G10 FX Weekly – USD bearish sentiment extreme

by: Roy Teo

  • US dollar extends slide as US data disappoints
  • Bearish sentiment in the US dollar near extreme levels
  • Strong currency gains to trigger central banks’ response


US dollar extends slide as US data disappoints

The US dollar extended its slide to a fifth consecutive week as weaker than expected US economic data releases have increased market speculation that the Fed will be more cautious in tightening monetary policy later this year.


The euro has formed a higher base above 1.11 after Greece managed to meet its EUR 750 million debt obligations to the IMF earlier in the week, using funds from its emergency IMF holding account. In the short term, further gains towards 1.15-1.17 cannot be ruled out as speculative short positions in the Euro are unwound. Stop losses are expected to be layered above 1.1535.


The positive momentum in the Australian dollar and sterling continued with technical resistance levels broken. In the short term, further gains are likely towards 0.83 and 1.59 respectively. Firmer oil prices were also supportive of currencies of oil exporters like the Canadian dollar and Norwegian Krona. The rally in both currencies are likely to face some resistance towards the 200 day exponential moving average around 1.19 and 7.30.

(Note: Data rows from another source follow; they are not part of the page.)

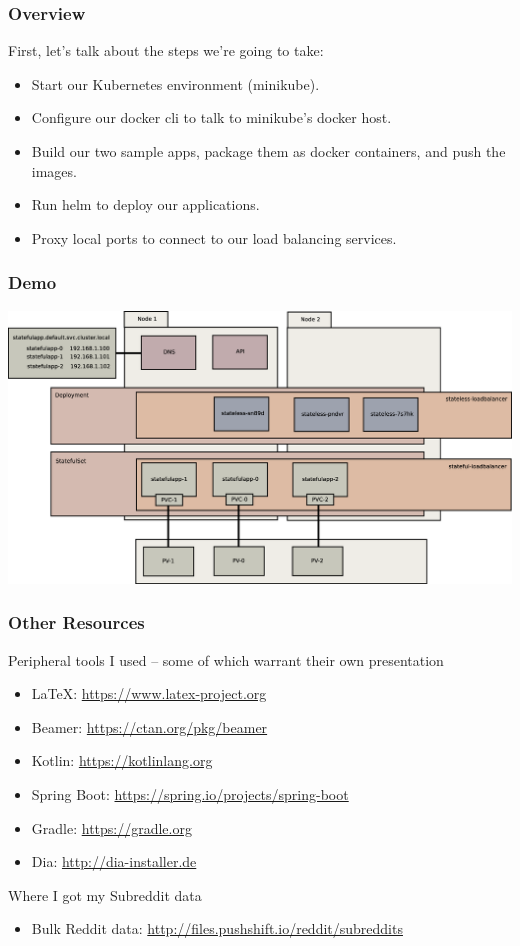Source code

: \documentclass{beamer}
\begin{document}
\begin{frame}
    \frametitle{Overview}
    First, let's talk about the steps we're going to take:
    \begin{itemize}
        \item Start our Kubernetes environment (minikube).
        \item Configure our docker cli to talk to minikube's docker host.
        \item Build our two sample apps, package them as docker containers, and push the images.
        \item Run helm to deploy our applications.
        \item Proxy local ports to connect to our load balancing services.
    \end{itemize}
\end{frame}

\begin{frame}
    \frametitle{Demo}
    \includegraphics[width=\textwidth,height=0.85\textheight,keepaspectratio]{graphics/08-loadBalancer.eps}
\end{frame}

\begin{frame}
\frametitle{Other Resources}
Peripheral tools I used -- some of which warrant their own presentation
\begin{itemize}
    \item \LaTeX: \href{https://www.latex-project.org}{https://www.latex-project.org}
    \item Beamer: \href{https://ctan.org/pkg/beamer}{https://ctan.org/pkg/beamer}
    \item Kotlin: \href{https://kotlinlang.org}{https://kotlinlang.org}
    \item Spring Boot: \href{https://spring.io/projects/spring-boot}{https://spring.io/projects/spring-boot}
    \item Gradle: \href{https://gradle.org}{https://gradle.org}
    \item Dia: \href{http://dia-installer.de}{http://dia-installer.de}
\end{itemize}
\smallskip
Where I got my Subreddit data
\begin{itemize}
    \item Bulk Reddit data: \href{http://files.pushshift.io/reddit/subreddits}{http://files.pushshift.io/reddit/subreddits}
\end{itemize}
\end{frame}
\end{document}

Bearish sentiment in the US dollar near extreme levels

The US dollar has declined by about 4% against its trade weighted basket of currencies in the past two months. After a weaker than expected first quarter performance, the economic recovery in April has also been slow. However, we think that markets have priced in the risks as the bearish sentiment in the US dollar is near extreme levels. In addition we continue to expect the economy to firm and the Fed to hike rates in September.

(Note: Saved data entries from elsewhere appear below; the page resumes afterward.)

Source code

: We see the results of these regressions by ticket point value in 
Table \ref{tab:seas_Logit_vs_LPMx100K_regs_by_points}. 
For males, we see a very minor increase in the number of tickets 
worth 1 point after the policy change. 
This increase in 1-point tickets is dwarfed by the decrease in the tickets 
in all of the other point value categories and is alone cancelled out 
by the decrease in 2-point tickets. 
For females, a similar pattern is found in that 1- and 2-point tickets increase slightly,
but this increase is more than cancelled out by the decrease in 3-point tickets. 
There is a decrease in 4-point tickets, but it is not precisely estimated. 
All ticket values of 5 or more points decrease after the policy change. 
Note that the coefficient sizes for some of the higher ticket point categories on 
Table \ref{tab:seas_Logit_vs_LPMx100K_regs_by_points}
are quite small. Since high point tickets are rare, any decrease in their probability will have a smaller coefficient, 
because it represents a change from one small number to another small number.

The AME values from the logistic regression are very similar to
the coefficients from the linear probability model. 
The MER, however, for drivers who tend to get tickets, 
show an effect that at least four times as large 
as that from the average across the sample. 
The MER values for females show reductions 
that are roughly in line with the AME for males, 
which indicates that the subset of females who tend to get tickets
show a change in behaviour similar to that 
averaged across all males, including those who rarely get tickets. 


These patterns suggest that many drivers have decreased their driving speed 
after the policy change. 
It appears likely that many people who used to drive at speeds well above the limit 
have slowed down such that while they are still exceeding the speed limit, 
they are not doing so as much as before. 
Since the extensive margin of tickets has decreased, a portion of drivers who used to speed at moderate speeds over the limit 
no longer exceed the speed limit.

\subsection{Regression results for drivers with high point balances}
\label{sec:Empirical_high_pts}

Strong currency gains to trigger central banks’ response

Though central banks’ do not have an exchange rate target, the strength in the currency is definitely relevant to policy decisions. This was reinforced by BoE governor Carney earlier this week. In the next monetary policy meeting on 3 June, the ECB will likely dismiss fears that QE will end prematurely. Indeed ECB President Draghi recently said that the bond buying program will be implemented ‘in full’ and will in any case stay in place as long as needed for its inflation objective to be fully achieved. The stronger than desired strength in the Australian (AUD) and New Zealand dollar (NZD) is also expected to trigger a response from both central banks. The RBA has stated that further declines in the AUD is likely and necessary. The RBNZ has also reiterated that the current level in the NZD is unjustified and would like to see a weaker exchange rate. Interest rate cuts and intervention in the currency market to weaken the exchange rate are likely options in our view.